Blockchains are no longer a niche technology. Around the world, companies in finance and logistics, as well gamers and other creatives, are adopting the technology.

“The blockchain world up to today has been a large experiment,” Andrikogiannopoulos says. “A lot of this infrastructure just hasn’t been built. But Bitcoin proved this can work outside of the traditional finance world, and Ethereum is bringing it to another level with applications, smart contracts, and by creating essentially a decentralized, smart computer. We think about enabling that world we see coming.”

As Metrika continues building out solutions to monitor blockchains, it also wants to offer services for the many applications being built on top of that infrastructure.

“In the future, if a blockchain transaction doesn’t go through and you’re Goldman Sachs or JP Morgan, you need to know why that transaction didn’t go through and what happened,” Andrikogiannopoulos says. “Or if you’re an application playing a game or buying assets and the transactions are lagging, you need to understand why the user experience is being impacted. In Web 3 these things are every important because of the scale and the flow of value we’re talking about.”

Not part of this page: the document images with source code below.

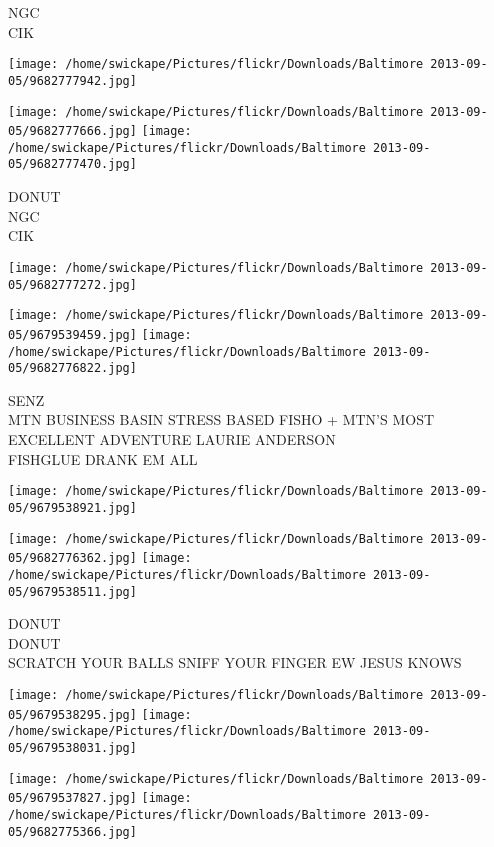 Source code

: \documentclass[10pt,letterpaper]{article}
\begin{document}
NGC\\
CIK
\pagebreak

\texttt{[image: /home/swickape/Pictures/flickr/Downloads/Baltimore 2013-09-05/9682777942.jpg]}

\vspace{0.25in}
\texttt{[image: /home/swickape/Pictures/flickr/Downloads/Baltimore 2013-09-05/9682777666.jpg]}
\texttt{[image: /home/swickape/Pictures/flickr/Downloads/Baltimore 2013-09-05/9682777470.jpg]}

DONUT\\
NGC\\
CIK
\pagebreak

\texttt{[image: /home/swickape/Pictures/flickr/Downloads/Baltimore 2013-09-05/9682777272.jpg]}

\vspace{0.25in}
\texttt{[image: /home/swickape/Pictures/flickr/Downloads/Baltimore 2013-09-05/9679539459.jpg]}
\texttt{[image: /home/swickape/Pictures/flickr/Downloads/Baltimore 2013-09-05/9682776822.jpg]}

SENZ\\
MTN BUSINESS BASIN STRESS BASED FISHO + MTN'S MOST EXCELLENT ADVENTURE LAURIE ANDERSON\\
FISHGLUE DRANK EM ALL
\pagebreak

\texttt{[image: /home/swickape/Pictures/flickr/Downloads/Baltimore 2013-09-05/9679538921.jpg]}

\vspace{0.25in}
\texttt{[image: /home/swickape/Pictures/flickr/Downloads/Baltimore 2013-09-05/9682776362.jpg]}
\texttt{[image: /home/swickape/Pictures/flickr/Downloads/Baltimore 2013-09-05/9679538511.jpg]}

DONUT\\
DONUT\\
SCRATCH YOUR BALLS SNIFF YOUR FINGER EW JESUS KNOWS
\pagebreak

\texttt{[image: /home/swickape/Pictures/flickr/Downloads/Baltimore 2013-09-05/9679538295.jpg]}
\texttt{[image: /home/swickape/Pictures/flickr/Downloads/Baltimore 2013-09-05/9679538031.jpg]}

\texttt{[image: /home/swickape/Pictures/flickr/Downloads/Baltimore 2013-09-05/9679537827.jpg]}
\texttt{[image: /home/swickape/Pictures/flickr/Downloads/Baltimore 2013-09-05/9682775366.jpg]}
\end{document}
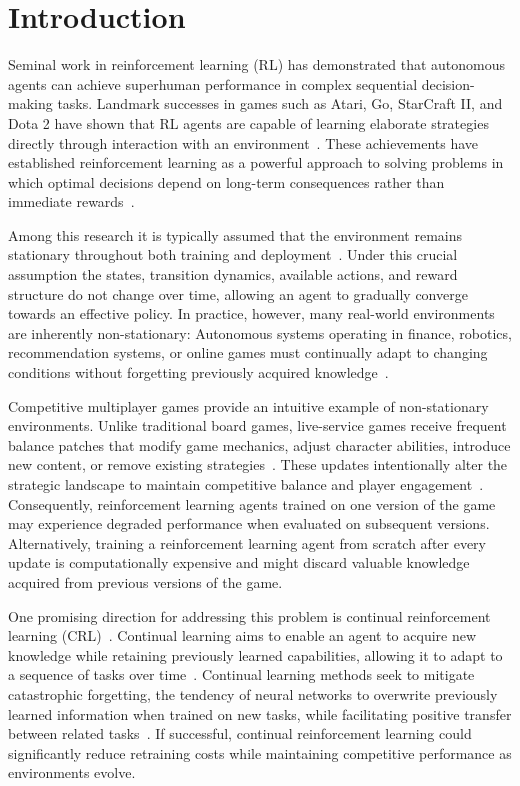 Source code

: %
%
\chapter{Introduction} \label{sec:introduction}
Seminal work in reinforcement learning (RL) has demonstrated that autonomous agents can achieve superhuman performance in complex sequential decision-making tasks.
Landmark successes in games such as Atari, Go, StarCraft II, and Dota 2 have shown that RL agents are capable of learning elaborate strategies directly through interaction with an environment~\cite{silver2017alphazero,vinyals2019starcraft,berner2019dota}.
These achievements have established reinforcement learning as a powerful approach to solving problems in which optimal decisions depend on long-term consequences rather than immediate rewards~\cite{silver2017alphazero}.

Among this research it is typically assumed that the environment remains stationary throughout both training and deployment~\cite{sutton2018rl,ditzler2015nonstationary}.
Under this crucial assumption the states, transition dynamics, available actions, and reward structure do not change over time, allowing an agent to gradually converge towards an effective policy.
In practice, however, many real-world environments are inherently non-stationary: Autonomous systems operating in finance, robotics, recommendation systems, or online games must continually adapt to changing conditions without forgetting previously acquired knowledge~\cite{ditzler2015nonstationary,khetarpal2022crl}.

Competitive multiplayer games provide an intuitive example of non-stationary environments.
Unlike traditional board games, live-service games receive frequent balance patches that modify game mechanics, adjust character abilities, introduce new content, or remove existing strategies~\cite{chitayat2023gameupdates}.
These updates intentionally alter the strategic landscape to maintain competitive balance and player engagement~\cite{chitayat2023gameupdates}.
Consequently, reinforcement learning agents trained on one version of the game may experience degraded performance when evaluated on subsequent versions.
Alternatively, training a reinforcement learning agent from scratch after every update is computationally expensive and might discard valuable knowledge acquired from previous versions of the game.

One promising direction for addressing this problem is continual reinforcement learning (CRL)~\cite{khetarpal2022crl,wang2024cl}.
Continual learning aims to enable an agent to acquire new knowledge while retaining previously learned capabilities, allowing it to adapt to a sequence of tasks over time~\cite{wang2024cl}.
Continual learning methods seek to mitigate catastrophic forgetting, the tendency of neural networks to overwrite previously learned information when trained on new tasks, while facilitating positive transfer between related tasks~\cite{wang2024cl,mccloskey1989catastforget}.
If successful, continual reinforcement learning could significantly reduce retraining costs while maintaining competitive performance as environments evolve.

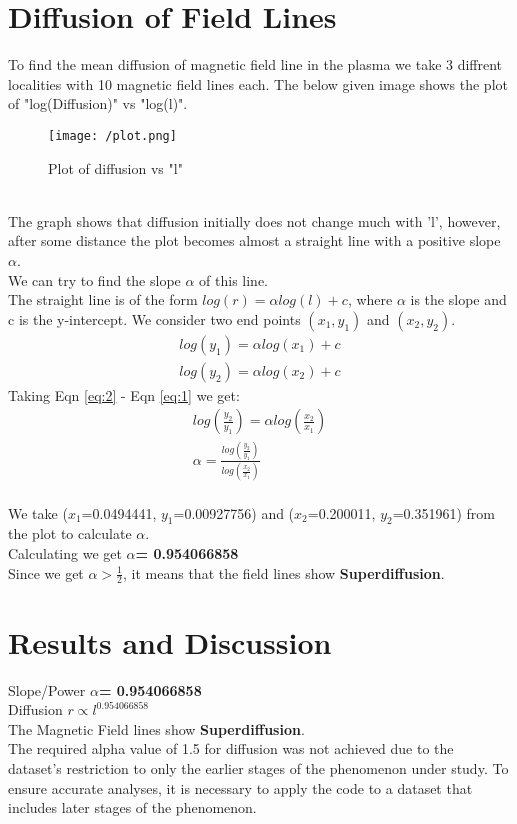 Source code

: \documentclass[fleqn]{report}
\begin{document}
	\section{Diffusion of Field Lines}
	To find the mean diffusion of magnetic field line in the plasma we take 3 diffrent localities with 10 magnetic field lines each. The below given image shows the plot of "log(Diffusion)" vs "log(l)".
	\begin{figure}[!ht]
		\centering
		\texttt{[image: /plot.png]}
		\caption{Plot of diffusion vs "l"}
		\label{fig:plot}
	\end{figure}\\
	The graph shows that diffusion initially does not change much with 'l', however, after some distance the plot becomes almost a straight line with a positive slope $\alpha$.\\
	We can try to find the slope $\alpha$ of this line.\\
	The straight line is of the form $log(r)=\alpha log(l) + c$, where $\alpha$ is the slope and c is the y-intercept. We consider two end points $(x_{1},y_{1})$ and $(x_{2},y_{2})$. 
	\begin{align}
		log(y_{1})=\alpha log(x_{1}) + c \label{eq:1}\\
		log(y_{2})=\alpha log(x_{2}) + c \label{eq:2}
	\end{align}
	Taking Eqn \eqref{eq:2} - Eqn \eqref{eq:1} we get:\\
	\begin{align}
		log(\frac{y_{2}}{y_{1}})=\alpha log(\frac{x_{2}}{x_{1}}) \\
		\alpha=\frac{log(\frac{y_{2}}{y_{1}})}{log(\frac{x_{2}}{x_{1}})}
	\end{align}\\
	We take ($x_{1}$=0.0494441, $y_{1}$=0.00927756) and ($x_{2}$=0.200011, $y_{2}$=0.351961) from the plot to calculate $\alpha$.\\
	Calculating we get \textbf{$\alpha$= 0.954066858}\\ 
	Since we get $\alpha > \frac{1}{2}$, it means that the field lines show \textbf{Superdiffusion}.
	\section{Results and Discussion}
	 Slope/Power \textbf{$\alpha$= 0.954066858}\\
	 Diffusion $r\propto l^{0.954066858}$\\
	 The Magnetic Field lines show \textbf{Superdiffusion}.\\
	 The required alpha value of 1.5 for diffusion was not achieved due to the dataset's restriction to only the earlier stages of the phenomenon under study.
	 To ensure accurate analyses, it is necessary to apply the code to a dataset that includes later stages of the phenomenon.	
\end{document}
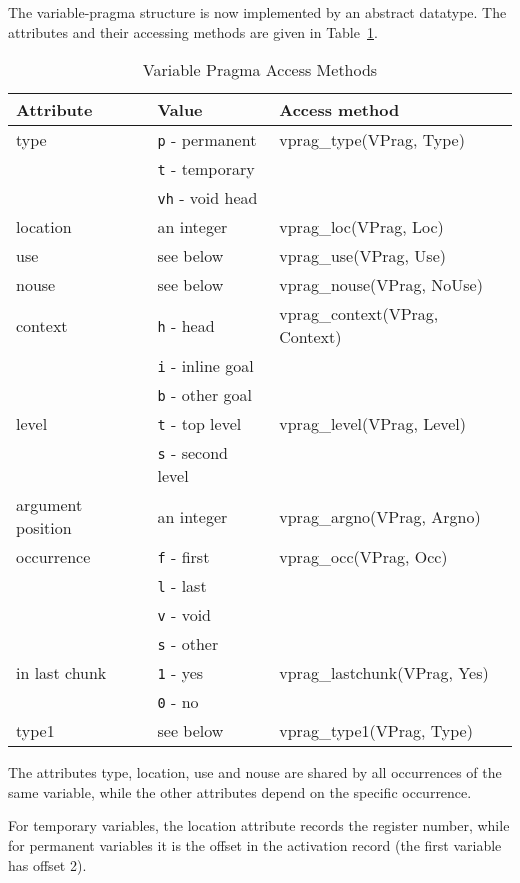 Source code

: The variable-pragma structure is now implemented by an abstract datatype.
The attributes and their accessing methods are given in Table~\ref{t:vprag}.

\begin{table}\centering
\begin{tabular}{|l|l|l|}
\hline
Attribute	& Value			& Access method			\\
\hline \hline
{\sf type}	& {\tt p} - permanent	& vprag\_type(VPrag, Type)	\\
		& {\tt t} - temporary	&				\\
		& {\tt vh} - void head	&				\\
{\sf location}	& an integer		& vprag\_loc(VPrag, Loc)	\\
{\sf use}	& see below		& vprag\_use(VPrag, Use)	\\
{\sf nouse}	& see below		& vprag\_nouse(VPrag, NoUse)	\\
\hline
{\sf context}	& {\tt h} - head	& vprag\_context(VPrag, Context)\\
		& {\tt i} - inline goal &				\\
		& {\tt b} - other goal	&				\\
{\sf level}	& {\tt t} - top	level	& vprag\_level(VPrag, Level)	\\
		& {\tt s} - second level&				\\
{\sf argument
     position}	& an integer		& vprag\_argno(VPrag, Argno)	\\
{\sf occurrence}& {\tt f} - first	& vprag\_occ(VPrag, Occ)	\\
		& {\tt l} - last	& 				\\
		& {\tt v} - void	& 				\\
		& {\tt s} - other	& 				\\
{\sf in last
     chunk}	& {\tt 1} - yes		& vprag\_lastchunk(VPrag, Yes)	\\
		& {\tt 0} - no		&				\\
\hline
{\sf type1}	& see below		& vprag\_type1(VPrag, Type)     \\
\hline
\end{tabular}
\caption{Variable Pragma Access Methods}
\label{t:vprag}
\end{table}

The attributes {\sf type, location, use} and {\sf nouse} are shared
by all occurrences of the same variable, while the other attributes
depend on the specific occurrence.

For temporary variables, the {\sf location} attribute records the
register number, while for permanent variables it is the offset in
the activation record (the first variable has offset 2).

For Nikos, improving blockchain performance is not just about optimizing networks. It’s also about helping to usher in the world of open finance and open applications that Web 3 promises.

“We’ve reached 17 hours of outage on blockchain networks in some cases, but what’s even more important to me is not the outages themselves, but the infrastructure needed to avoid them as the industry continues maturing,” Nikos says. “These problems can compromise trust as we’re onboarding users into the Web 3 world. Metrika’s mission is to enable a compelling Web 3 ecosystem.”